Phenytoin and its vehicle were orally administered to adult Sprague-Dawley rats during 7, 14 and 30 days at doses of 300 and 450 mg/kg/24 hr., respectively. We found: 1) Increased liver DNA concentration in subgroups of animals treated with 450 mg at 7 (P < 0.02) and 15 days (P < 0.001) Phenytoin serum levels were 19 ug/ml. 2) Increased protein concentration with 300 mg at 7 (P < 0.01) and 15 days (P < 0.001), respectively. 3) Cloudy swelling, vacuolar degeneration, liver sinusoids disappearance and lymphocytic cells infiltrate in subgroups of rats receiving vehicle throughout 6, 14 and 15 days correspondingly. The former lesion was found in all subgroups, except that 450 mg treated animals liver more severely affected. 4) Increased DNA concentration in kidney of subgroups receiving 450 mg/kg throughout 7 (P < 0.05), 15 (P < 0.001) and 30 days (P < 0.001), correspondingly. 5) Increased protein concentration in rats receiving 450 mg during 15 days (P < 0.001) and severely decreased at 30 days period. 6) Cloudy swelling was found in all treated animals subgroups.

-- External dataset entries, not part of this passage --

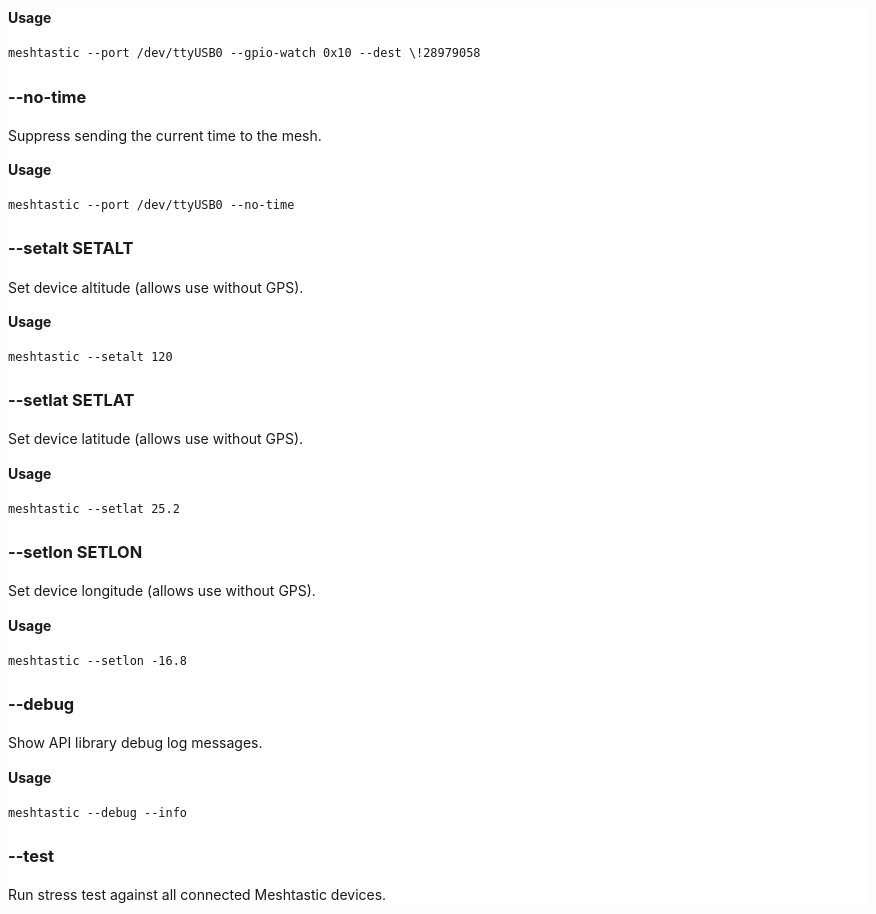 **Usage**

```shell
meshtastic --port /dev/ttyUSB0 --gpio-watch 0x10 --dest \!28979058
```

### --no-time

Suppress sending the current time to the mesh.

**Usage**

```shell
meshtastic --port /dev/ttyUSB0 --no-time
```

### --setalt SETALT

Set device altitude (allows use without GPS).

**Usage**

```shell
meshtastic --setalt 120
```

### --setlat SETLAT

Set device latitude (allows use without GPS).

**Usage**

```shell
meshtastic --setlat 25.2
```

### --setlon SETLON

Set device longitude (allows use without GPS).

**Usage**

```shell
meshtastic --setlon -16.8
```

### --debug

Show API library debug log messages.

**Usage**

```shell
meshtastic --debug --info
```

### --test

Run stress test against all connected Meshtastic devices.
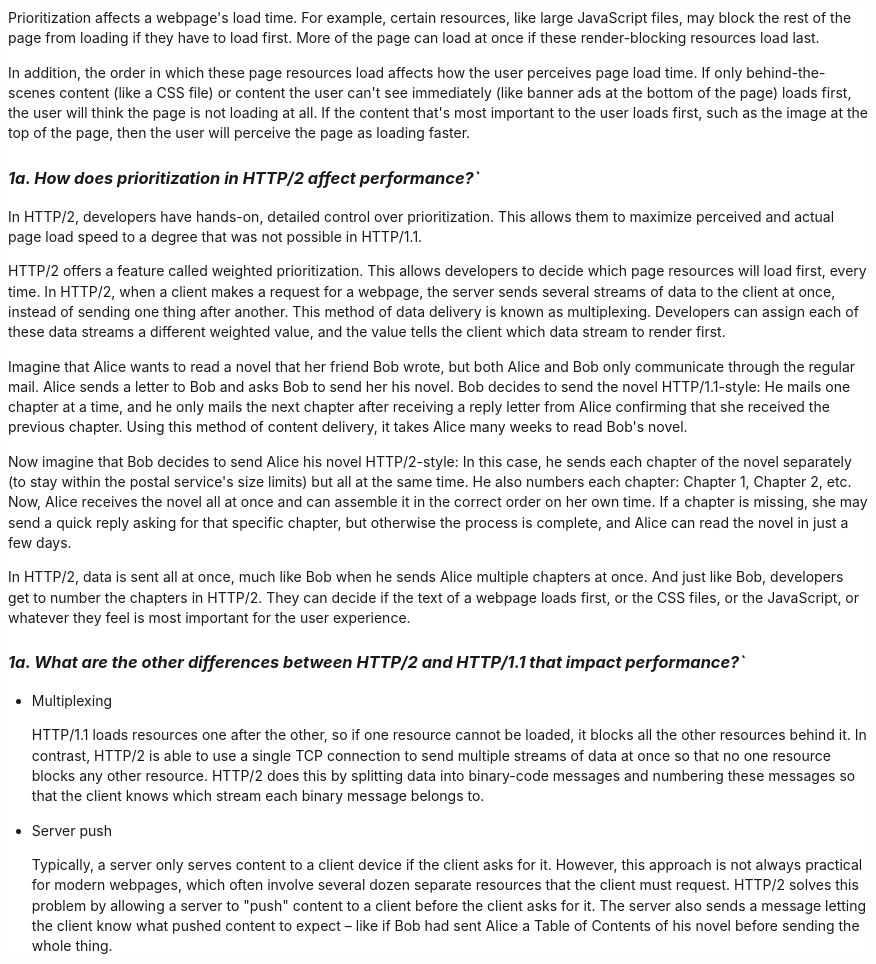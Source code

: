 <p>Prioritization affects a webpage's load time. For example, certain resources, like large JavaScript files, may block the rest of the page from loading if they have to load first. More of the page can load at once if these render-blocking resources load last.</p>

<p>In addition, the order in which these page resources load affects how the user perceives page load time. If only behind-the-scenes content (like a CSS file) or content the user can't see immediately (like banner ads at the bottom of the page) loads first, the user will think the page is not loading at all. If the content that's most important to the user loads first, such as the image at the top of the page, then the user will perceive the page as loading faster.</p>

### _1a. How does prioritization in HTTP/2 affect performance?`_
<p>In HTTP/2, developers have hands-on, detailed control over prioritization. This allows them to maximize perceived and actual page load speed to a degree that was not possible in HTTP/1.1.</p>

<p>HTTP/2 offers a feature called weighted prioritization. This allows developers to decide which page resources will load first, every time. In HTTP/2, when a client makes a request for a webpage, the server sends several streams of data to the client at once, instead of sending one thing after another. This method of data delivery is known as multiplexing. Developers can assign each of these data streams a different weighted value, and the value tells the client which data stream to render first.</p>

<p>Imagine that Alice wants to read a novel that her friend Bob wrote, but both Alice and Bob only communicate through the regular mail. Alice sends a letter to Bob and asks Bob to send her his novel. Bob decides to send the novel HTTP/1.1-style: He mails one chapter at a time, and he only mails the next chapter after receiving a reply letter from Alice confirming that she received the previous chapter. Using this method of content delivery, it takes Alice many weeks to read Bob's novel.</p>

<p>Now imagine that Bob decides to send Alice his novel HTTP/2-style: In this case, he sends each chapter of the novel separately (to stay within the postal service's size limits) but all at the same time. He also numbers each chapter: Chapter 1, Chapter 2, etc. Now, Alice receives the novel all at once and can assemble it in the correct order on her own time. If a chapter is missing, she may send a quick reply asking for that specific chapter, but otherwise the process is complete, and Alice can read the novel in just a few days.</p>

<p>In HTTP/2, data is sent all at once, much like Bob when he sends Alice multiple chapters at once. And just like Bob, developers get to number the chapters in HTTP/2. They can decide if the text of a webpage loads first, or the CSS files, or the JavaScript, or whatever they feel is most important for the user experience.</p>

### _1a. What are the other differences between HTTP/2 and HTTP/1.1 that impact performance?`_
+ Multiplexing
    <p>HTTP/1.1 loads resources one after the other, so if one resource cannot be loaded, it blocks all the other resources behind it. In contrast, HTTP/2 is able to use a single TCP connection to send multiple streams of data at once so that no one resource blocks any other resource. HTTP/2 does this by splitting data into binary-code messages and numbering these messages so that the client knows which stream each binary message belongs to.</p>

+ Server push
    <p>Typically, a server only serves content to a client device if the client asks for it. However, this approach is not always practical for modern webpages, which often involve several dozen separate resources that the client must request. HTTP/2 solves this problem by allowing a server to "push" content to a client before the client asks for it. The server also sends a message letting the client know what pushed content to expect – like if Bob had sent Alice a Table of Contents of his novel before sending the whole thing.</p>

Seven cellular and tissue lesions were caused by vehicle at 15 and 30 days periods. 450 mg of phenytoin predominantly caused tissue condensation and vacuolar degeneration in kidney cortex. 7) propylene glycol do affect liver and kidney at doses below TD-50. Phenytoin stimulate kidney and liver cell proliferation. Caution should be observed when using parenteral phenytoin.